ゲンゴロウ科に属する種に広くみられる性特異的な形態として、♂の前脚にみられる吸盤や、♀の上翅と前胸背の点刻や溝がある。この形態はゲンゴロウ科の種間で多様化しており、交尾行動に対する♂と♀のコストが異なることで生じる性的対立によってもたらされたと考えられている。交尾の際、♂は吸盤で♀の背面に吸着するが、♀はこの体勢では直接呼吸できないため死亡率が上がる。ゲンゴロウ科の中でも、メススジゲンゴロウ属は他の属に比べて上翅の溝に毛が多く生えており、♂と♀の形態が顕著に異なる。日本に生息するメススジゲンゴロウ属は山地などの池に局地的に生息するメススジゲンゴロウAcilius japonicusと福井県夜叉ヶ池に生息するヤシャゲンゴロウA. kishiiの二種である。二種の相違点は、♀の上翅の形態だけであり、生息地が完全に分断化されていることから別種とされている。本研究の目的は、メススジゲンゴロウにみられる雌の前胸背の形態と♂の吸盤のサイズの進化のプロセスを明らかにすることである。

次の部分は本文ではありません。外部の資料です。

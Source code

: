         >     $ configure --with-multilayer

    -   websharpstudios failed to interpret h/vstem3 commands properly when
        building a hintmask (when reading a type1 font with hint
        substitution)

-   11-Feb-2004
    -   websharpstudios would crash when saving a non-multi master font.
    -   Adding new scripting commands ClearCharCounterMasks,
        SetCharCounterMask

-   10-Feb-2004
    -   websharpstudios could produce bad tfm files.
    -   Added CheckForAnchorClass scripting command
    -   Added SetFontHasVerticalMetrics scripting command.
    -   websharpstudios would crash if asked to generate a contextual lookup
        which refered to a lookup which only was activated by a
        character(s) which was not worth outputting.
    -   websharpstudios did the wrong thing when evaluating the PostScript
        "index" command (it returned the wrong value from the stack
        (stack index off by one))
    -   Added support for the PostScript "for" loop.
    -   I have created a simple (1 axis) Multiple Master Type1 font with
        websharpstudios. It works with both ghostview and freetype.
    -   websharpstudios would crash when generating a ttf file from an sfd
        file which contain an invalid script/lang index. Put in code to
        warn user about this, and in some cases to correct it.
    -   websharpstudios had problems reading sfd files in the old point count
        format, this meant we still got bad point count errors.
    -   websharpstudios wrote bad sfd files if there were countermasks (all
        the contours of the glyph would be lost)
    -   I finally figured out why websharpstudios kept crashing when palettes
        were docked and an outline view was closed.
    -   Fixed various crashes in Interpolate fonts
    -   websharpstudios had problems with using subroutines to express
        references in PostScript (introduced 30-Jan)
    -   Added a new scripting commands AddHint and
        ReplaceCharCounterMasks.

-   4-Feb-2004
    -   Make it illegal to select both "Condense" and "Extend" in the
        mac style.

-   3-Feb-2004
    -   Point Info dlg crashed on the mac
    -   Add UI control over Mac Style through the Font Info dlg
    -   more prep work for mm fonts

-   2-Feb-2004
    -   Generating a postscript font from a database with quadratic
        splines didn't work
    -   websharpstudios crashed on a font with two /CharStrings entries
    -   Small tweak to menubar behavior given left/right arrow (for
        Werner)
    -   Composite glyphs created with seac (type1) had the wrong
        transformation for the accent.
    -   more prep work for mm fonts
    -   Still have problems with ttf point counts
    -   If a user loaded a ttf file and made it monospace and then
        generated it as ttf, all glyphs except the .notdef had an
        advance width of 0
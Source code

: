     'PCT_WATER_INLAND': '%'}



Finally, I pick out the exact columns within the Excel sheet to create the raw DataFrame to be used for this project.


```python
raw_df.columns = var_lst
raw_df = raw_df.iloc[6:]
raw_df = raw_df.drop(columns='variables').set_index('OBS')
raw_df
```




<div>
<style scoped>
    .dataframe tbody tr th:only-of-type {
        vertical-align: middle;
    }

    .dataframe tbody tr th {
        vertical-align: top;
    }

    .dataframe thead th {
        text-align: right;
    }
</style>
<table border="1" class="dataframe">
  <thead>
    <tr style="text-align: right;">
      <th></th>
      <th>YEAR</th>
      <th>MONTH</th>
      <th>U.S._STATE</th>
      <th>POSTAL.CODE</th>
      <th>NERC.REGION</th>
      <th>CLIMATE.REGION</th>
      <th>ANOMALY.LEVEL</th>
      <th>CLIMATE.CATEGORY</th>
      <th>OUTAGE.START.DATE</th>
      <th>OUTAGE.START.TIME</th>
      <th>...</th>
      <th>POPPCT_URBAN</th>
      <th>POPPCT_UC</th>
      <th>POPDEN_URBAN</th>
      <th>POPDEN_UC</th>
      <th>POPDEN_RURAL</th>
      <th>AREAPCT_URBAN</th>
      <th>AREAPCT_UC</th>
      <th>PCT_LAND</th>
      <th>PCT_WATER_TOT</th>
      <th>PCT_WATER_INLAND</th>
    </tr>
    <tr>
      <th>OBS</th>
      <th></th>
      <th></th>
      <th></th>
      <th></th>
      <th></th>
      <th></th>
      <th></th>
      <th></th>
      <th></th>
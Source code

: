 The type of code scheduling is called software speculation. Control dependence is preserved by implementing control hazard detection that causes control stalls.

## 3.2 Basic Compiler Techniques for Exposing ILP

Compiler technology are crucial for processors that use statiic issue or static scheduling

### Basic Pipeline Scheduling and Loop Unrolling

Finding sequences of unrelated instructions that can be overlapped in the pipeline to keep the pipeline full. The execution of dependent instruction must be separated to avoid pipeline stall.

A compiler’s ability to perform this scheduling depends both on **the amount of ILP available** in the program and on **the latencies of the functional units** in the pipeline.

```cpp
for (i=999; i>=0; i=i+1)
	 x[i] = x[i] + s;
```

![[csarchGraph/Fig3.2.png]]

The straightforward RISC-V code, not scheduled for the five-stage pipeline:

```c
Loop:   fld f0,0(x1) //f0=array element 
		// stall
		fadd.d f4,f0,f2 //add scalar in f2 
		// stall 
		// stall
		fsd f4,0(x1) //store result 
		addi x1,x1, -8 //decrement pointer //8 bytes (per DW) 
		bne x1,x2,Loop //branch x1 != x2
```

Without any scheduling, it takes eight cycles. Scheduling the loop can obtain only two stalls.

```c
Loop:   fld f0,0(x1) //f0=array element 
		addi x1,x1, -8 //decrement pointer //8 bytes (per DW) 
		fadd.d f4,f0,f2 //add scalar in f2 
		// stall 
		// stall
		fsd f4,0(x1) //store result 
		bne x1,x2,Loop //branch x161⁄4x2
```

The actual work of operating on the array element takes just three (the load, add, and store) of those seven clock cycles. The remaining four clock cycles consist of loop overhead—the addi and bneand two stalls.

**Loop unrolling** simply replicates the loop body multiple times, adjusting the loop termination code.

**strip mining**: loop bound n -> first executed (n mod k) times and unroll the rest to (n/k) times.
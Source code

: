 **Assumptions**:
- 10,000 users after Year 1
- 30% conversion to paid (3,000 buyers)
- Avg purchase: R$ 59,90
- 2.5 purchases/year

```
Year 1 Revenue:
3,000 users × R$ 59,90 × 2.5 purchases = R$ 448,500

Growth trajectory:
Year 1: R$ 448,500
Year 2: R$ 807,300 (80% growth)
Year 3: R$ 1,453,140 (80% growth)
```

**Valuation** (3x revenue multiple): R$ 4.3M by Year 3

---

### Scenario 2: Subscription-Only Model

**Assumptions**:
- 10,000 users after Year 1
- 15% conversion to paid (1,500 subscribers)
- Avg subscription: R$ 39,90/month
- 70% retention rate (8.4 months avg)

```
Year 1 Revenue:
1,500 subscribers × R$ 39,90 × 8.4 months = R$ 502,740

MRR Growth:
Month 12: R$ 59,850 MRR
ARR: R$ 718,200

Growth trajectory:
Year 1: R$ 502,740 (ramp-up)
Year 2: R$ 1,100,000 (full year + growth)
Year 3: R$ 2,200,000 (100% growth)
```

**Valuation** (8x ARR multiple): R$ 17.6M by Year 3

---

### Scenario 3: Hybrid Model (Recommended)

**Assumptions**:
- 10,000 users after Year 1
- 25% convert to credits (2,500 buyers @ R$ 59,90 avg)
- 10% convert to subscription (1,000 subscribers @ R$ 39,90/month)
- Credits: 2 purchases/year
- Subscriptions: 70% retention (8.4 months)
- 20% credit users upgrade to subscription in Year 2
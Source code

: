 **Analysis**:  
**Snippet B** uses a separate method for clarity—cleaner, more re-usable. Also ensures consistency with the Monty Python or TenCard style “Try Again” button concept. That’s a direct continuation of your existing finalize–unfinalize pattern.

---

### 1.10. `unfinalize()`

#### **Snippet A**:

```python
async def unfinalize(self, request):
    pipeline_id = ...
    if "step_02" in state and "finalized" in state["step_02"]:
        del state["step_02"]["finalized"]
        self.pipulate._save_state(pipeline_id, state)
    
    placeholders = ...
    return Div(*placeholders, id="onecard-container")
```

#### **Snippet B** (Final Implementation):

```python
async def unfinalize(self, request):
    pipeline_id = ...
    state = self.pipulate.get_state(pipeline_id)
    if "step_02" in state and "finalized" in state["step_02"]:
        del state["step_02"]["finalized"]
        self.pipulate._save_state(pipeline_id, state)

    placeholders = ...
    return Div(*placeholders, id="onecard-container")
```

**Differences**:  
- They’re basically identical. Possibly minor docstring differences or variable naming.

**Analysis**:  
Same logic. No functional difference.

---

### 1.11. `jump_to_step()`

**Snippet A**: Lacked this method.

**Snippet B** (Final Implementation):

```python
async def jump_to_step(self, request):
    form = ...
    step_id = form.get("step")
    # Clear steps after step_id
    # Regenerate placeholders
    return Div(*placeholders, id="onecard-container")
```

集団間の系統関係を明らかにするためにmtDNAのCO1領域を用いてBayes法で系統樹を作った。その結果、メススジゲンゴロウは本州中部地方から北へ分布を拡大したことが分かった。集団間の♀と♂の形態の関係を調べるために、♀の前胸背の毛穴の数と♂の吸盤の直径の計測を行い、相関を調べた。その結果、集団間で♀の前胸背の毛穴の数と♂の吸盤の大きさに有意な正の相関がみられた。先行研究では、♀の上翅と前胸背の網目状の溝の粗さが異なると生理的温度耐性が異なるという知見がある。そこで、♀の前胸背の毛穴の数と生息地の平均気温との関係を調べたところ、有意な負の相関があった。これらのことから、メススジゲンゴロウの♀の前胸背の毛穴の数が、現在の生息地の気温の影響を受けており、♂の吸盤は♀に対応するように大きさが進化したと考えられる。